Then he went to work, leaving me home ... alone.

I checked the kitchen for something to eat. The cupboards contained a plastic barrel of pretzels, a half loaf of white bread and an expired box of Shake’N Bake left there by his old girlfriend. In the fridge, I found baloney, a gallon of milk, a bag of onions and a bottle of ketchup.

“I’d better go shopping,” I thought. Rather than pay seven bucks a pound for ground beef in the greater Washington, D.C., area, I hopped in the car and braved the tangle of highways to get our rightful discounts at the base commissary.

The commissary didn’t look like a normal supermarket. It was a drab warehouse with austere interior — no soothing background music or eye-catching displays. The shoppers were all business, and seemed to know exactly what they were doing.

I, on the other hand, wandered aimlessly, despite the directional arrows painted on the floor. Although my new military ID card got me into this bastion of military support services, I didn’t seem to belong there. I felt like a teenager who just got into a nightclub with a fake driver’s license.

I completely forgot what I came to buy. I nervously grabbed grapefruits, oyster crackers, ground beef, cooking oil and a box of raisins. I despised raisins and had never purchased oyster crackers in my life. Overwhelmed and unable to focus, I headed for the checkout.

My paltry purchases were placed into three plastic bags by a tall, thin bagger with a graying beard. “Ma’am, I’ll carry these to your car.”

“Oh no!” I said, to be polite, “I’ll carry them myself.”

The smile drained from the bagger’s face. He crossed his arms, looked away and muttered, “That’s your prerogative.” Not sure what I’d done to irritate him, I scurried to my car like a cockroach running under a pantry door.

Francis returned from work, eager to experience his first home-cooked meal as a married man. Puzzled by the dinner of meatloaf with a side of grapefruit, he asked, “So how was your day, Honey?” I related my commissary fiasco, and Francis immediately realized my mistake. Over dinner, he explained that in the military, one must always tip the baggers.

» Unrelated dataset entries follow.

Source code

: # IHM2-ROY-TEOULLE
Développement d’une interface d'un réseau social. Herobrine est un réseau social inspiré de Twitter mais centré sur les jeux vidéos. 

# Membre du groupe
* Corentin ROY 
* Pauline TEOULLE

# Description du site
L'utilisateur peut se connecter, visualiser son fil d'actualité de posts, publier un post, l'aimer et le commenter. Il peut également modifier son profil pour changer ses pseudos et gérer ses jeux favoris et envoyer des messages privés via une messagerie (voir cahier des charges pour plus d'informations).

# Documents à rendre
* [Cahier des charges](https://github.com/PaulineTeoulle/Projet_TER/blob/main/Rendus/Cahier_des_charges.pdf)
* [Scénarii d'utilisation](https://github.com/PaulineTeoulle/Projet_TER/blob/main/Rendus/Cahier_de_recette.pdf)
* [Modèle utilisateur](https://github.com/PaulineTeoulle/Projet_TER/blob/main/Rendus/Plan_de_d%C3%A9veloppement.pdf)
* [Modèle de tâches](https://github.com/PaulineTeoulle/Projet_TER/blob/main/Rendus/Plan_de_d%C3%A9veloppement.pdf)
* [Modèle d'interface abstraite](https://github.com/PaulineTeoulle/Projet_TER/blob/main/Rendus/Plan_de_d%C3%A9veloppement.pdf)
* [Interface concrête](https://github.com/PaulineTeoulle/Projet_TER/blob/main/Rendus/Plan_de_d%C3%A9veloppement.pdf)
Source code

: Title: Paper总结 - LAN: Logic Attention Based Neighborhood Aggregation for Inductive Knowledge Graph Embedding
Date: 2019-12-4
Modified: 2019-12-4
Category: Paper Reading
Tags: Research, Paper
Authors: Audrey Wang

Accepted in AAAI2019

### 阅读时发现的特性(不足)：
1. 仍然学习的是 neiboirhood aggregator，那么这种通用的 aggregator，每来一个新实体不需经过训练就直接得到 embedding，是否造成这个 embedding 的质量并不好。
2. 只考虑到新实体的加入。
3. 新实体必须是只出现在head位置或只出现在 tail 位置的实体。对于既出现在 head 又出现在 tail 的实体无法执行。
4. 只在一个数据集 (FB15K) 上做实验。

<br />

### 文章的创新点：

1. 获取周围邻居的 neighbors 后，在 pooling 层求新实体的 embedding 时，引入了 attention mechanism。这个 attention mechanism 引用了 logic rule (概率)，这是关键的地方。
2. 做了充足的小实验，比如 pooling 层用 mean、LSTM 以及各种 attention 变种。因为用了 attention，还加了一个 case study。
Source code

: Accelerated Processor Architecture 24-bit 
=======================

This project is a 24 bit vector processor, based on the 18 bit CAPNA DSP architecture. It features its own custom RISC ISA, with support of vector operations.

Humiliated, I thought I’d never show my face in a commissary again, but as the years passed, it soon became a comfort zone. A place where things made sense no matter whether we were stationed in the remote English countryside or near the sprawling bases in Norfolk, Va. A place where the food was cheap. A place without distracting colorful signs or tempting free samples. A place where I didn’t have to worry about discount cards or environmentally-friendly plastic bag bans.

A place that came to feel like home.

Nowadays, my minivan shows up at the Naval Station Newport commissary at least once a week. No matter how long my shopping list, I grab one of the small carts that is easier to maneuver. I head for the produce section, pausing briefly at the sushi counter to check for my favorite crunch rolls.

Some days, the commissary is well-stocked. Other days? Not so much. But I’m accustomed to making do. No bok choy? I’ll just use cabbage. No vodka sauce? Marinara’ll do.

By the time I reach the deli, my cart is overflowing. I order smoked turkey, making sure to get the coupon. I chat with a friend before heading to the checkout. The cashier makes me laugh, something about his dog, and the bagger makes the obligatory comments about the weather. I tip her generously.

On the way home, I relish the familiar routine that has kept me grounded as a Navy wife for 25 years, and I wolf down a hunk of crunch roll. My favorite.